_Problem details:_
Nothing but a number is expected: the count of lines in the data below that include "residue".

++++ Records for processing ++++

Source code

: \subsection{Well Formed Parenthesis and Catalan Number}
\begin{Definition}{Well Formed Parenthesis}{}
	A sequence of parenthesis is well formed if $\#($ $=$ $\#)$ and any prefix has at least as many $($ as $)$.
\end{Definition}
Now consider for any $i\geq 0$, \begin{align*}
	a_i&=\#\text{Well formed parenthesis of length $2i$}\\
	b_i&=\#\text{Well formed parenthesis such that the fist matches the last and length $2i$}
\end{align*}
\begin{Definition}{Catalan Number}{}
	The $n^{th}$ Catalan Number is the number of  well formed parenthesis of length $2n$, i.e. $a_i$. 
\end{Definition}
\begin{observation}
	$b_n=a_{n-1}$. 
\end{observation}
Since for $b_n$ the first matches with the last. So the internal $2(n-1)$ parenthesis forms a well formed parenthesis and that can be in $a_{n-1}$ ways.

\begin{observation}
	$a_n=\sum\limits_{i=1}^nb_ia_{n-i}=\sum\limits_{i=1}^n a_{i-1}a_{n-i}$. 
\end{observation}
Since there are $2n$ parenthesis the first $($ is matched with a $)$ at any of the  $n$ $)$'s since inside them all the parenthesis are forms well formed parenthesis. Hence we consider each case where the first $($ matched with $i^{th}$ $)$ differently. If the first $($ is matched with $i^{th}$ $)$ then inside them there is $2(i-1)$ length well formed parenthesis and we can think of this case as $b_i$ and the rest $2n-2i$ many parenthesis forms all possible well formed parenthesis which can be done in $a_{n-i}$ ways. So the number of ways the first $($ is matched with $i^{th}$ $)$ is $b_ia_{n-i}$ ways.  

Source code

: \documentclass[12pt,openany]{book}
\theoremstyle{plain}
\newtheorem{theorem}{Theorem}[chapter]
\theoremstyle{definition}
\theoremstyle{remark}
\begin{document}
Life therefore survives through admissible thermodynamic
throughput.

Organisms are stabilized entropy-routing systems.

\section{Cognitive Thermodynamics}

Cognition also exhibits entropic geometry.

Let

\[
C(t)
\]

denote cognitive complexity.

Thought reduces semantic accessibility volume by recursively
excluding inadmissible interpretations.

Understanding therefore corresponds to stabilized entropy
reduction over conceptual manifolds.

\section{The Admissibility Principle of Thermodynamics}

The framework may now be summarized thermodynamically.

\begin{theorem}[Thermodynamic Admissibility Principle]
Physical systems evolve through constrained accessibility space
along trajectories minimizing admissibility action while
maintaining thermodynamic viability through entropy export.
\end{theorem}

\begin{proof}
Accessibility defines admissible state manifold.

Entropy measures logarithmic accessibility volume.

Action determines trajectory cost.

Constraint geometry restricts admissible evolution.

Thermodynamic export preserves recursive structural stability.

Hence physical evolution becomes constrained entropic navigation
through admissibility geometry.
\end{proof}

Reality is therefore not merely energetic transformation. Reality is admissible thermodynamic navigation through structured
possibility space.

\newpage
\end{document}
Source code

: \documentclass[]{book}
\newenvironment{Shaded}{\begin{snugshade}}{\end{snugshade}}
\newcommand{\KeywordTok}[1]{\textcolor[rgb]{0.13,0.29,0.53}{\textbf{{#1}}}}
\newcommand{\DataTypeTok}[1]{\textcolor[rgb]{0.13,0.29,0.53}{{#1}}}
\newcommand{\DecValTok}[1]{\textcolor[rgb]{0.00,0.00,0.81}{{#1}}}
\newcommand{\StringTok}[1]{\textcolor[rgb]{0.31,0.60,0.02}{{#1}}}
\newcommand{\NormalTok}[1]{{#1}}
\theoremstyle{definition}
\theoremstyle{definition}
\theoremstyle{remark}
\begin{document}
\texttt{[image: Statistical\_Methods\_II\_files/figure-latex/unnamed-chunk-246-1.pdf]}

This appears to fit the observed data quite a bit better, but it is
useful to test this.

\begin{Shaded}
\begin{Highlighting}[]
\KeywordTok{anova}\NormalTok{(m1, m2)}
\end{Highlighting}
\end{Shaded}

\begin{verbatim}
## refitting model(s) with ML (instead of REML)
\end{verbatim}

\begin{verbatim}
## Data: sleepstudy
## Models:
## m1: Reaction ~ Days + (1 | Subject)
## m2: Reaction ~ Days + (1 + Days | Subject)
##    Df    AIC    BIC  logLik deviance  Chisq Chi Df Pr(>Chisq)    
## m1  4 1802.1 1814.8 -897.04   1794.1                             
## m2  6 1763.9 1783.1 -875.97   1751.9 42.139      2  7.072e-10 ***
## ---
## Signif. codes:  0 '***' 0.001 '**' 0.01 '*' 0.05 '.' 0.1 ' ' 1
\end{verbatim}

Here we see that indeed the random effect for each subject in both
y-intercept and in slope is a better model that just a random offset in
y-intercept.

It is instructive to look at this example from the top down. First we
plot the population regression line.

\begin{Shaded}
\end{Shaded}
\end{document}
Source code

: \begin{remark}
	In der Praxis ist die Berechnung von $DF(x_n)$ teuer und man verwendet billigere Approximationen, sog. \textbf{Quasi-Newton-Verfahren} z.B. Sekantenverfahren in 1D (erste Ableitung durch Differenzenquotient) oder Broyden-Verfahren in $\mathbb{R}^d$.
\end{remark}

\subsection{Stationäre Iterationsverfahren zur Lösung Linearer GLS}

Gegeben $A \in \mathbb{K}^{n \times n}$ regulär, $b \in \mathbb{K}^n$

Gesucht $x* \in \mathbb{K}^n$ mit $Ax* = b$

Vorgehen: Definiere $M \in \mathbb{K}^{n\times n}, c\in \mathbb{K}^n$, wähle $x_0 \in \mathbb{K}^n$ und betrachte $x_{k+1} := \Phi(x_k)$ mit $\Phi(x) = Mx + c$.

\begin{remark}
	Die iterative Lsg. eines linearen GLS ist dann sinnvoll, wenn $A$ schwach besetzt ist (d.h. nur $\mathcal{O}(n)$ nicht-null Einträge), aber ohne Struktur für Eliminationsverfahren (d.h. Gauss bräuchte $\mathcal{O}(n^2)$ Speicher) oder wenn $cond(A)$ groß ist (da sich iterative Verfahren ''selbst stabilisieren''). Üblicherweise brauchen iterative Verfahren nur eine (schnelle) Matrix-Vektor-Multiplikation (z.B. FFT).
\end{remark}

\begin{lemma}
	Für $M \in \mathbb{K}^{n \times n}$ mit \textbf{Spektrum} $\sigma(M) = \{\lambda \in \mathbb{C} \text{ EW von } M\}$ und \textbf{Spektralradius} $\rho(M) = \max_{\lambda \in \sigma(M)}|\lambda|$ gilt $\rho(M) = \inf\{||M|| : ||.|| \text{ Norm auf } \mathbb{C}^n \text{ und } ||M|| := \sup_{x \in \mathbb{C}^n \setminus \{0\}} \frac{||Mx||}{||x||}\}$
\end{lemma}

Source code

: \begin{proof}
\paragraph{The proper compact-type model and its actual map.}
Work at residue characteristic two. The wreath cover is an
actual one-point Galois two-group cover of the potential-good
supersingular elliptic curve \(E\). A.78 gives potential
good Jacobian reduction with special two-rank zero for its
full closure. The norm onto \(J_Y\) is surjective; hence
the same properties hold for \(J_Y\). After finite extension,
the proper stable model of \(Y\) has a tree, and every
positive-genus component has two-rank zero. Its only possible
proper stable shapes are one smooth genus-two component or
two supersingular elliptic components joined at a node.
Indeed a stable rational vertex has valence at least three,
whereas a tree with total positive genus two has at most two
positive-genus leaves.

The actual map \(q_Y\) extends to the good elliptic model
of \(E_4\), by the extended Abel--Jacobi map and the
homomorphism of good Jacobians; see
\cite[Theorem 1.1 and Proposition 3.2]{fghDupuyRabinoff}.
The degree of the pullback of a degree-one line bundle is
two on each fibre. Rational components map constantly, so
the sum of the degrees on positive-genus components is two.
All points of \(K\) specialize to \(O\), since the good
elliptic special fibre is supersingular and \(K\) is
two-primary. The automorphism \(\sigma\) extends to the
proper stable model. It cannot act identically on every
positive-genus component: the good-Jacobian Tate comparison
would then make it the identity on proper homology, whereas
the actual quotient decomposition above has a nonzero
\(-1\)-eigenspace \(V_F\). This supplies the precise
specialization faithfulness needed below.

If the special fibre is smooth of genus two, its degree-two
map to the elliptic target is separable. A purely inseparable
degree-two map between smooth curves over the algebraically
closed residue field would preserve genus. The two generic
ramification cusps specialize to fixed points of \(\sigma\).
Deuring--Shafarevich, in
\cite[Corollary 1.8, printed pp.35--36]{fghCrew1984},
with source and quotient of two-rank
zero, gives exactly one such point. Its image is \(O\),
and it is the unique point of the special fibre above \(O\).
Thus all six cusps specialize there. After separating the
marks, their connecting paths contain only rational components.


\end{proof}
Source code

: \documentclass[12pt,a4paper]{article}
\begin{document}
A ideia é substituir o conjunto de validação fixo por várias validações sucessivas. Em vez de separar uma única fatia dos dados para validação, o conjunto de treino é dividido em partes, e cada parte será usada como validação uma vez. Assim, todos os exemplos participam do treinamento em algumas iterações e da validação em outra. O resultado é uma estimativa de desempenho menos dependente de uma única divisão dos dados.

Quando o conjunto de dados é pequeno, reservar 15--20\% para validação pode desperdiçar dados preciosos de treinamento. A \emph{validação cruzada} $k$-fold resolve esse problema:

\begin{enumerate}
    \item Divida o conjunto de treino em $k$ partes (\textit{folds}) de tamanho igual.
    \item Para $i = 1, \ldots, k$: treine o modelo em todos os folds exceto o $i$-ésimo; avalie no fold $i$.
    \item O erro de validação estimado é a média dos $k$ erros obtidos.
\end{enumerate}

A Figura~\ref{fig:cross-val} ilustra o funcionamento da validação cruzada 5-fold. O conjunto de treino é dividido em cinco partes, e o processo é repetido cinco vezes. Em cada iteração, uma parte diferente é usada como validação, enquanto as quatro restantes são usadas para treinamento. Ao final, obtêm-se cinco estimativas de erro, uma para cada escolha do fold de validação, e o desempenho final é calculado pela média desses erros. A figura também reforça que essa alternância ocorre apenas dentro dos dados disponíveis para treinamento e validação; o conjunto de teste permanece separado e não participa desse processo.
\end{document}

++++

_Response below:_
2